## Activity
Pick out each line of the records that includes the string "denominator", and copy it.

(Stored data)
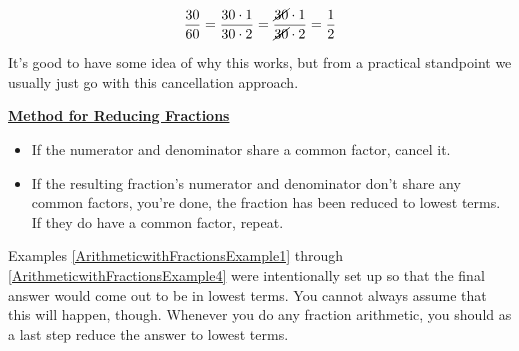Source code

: $$\frac{30}{60} = \frac{30 \cdot 1}{30 \cdot 2} = \frac{\cancel{30} \cdot 1}{\cancel{30} \cdot 2} = \frac{1}{2}$$

It’s good to have some idea of why this works, but from a practical standpoint we usually just go with this cancellation approach.

%
%

\begin{definition}
	\textbf{\underline{Method for Reducing Fractions}}\\
	\bigskip
	\begin{itemize}[leftmargin=*]
		\item If the numerator and denominator share a common factor, cancel it.
		\item If the resulting fraction’s numerator and denominator don’t share any common factors, you’re done, the fraction has been reduced to lowest terms. If they do have a common factor, repeat.
	\end{itemize}
\end{definition}

Examples \ref{ArithmeticwithFractionsExample1} through \ref{ArithmeticwithFractionsExample4} were intentionally set up so that the final answer would come out to be in lowest terms. You cannot always assume that this will happen, though. Whenever you do any fraction arithmetic, you should as a last step reduce the answer to lowest terms.



\bigskip

%
%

## Answer section
		\item If the numerator and denominator share a common factor, cancel it.
		\item If the resulting fraction’s numerator and denominator don’t share any common factors, you’re done, the fraction has been reduced to lowest terms. If they do have a common factor, repeat.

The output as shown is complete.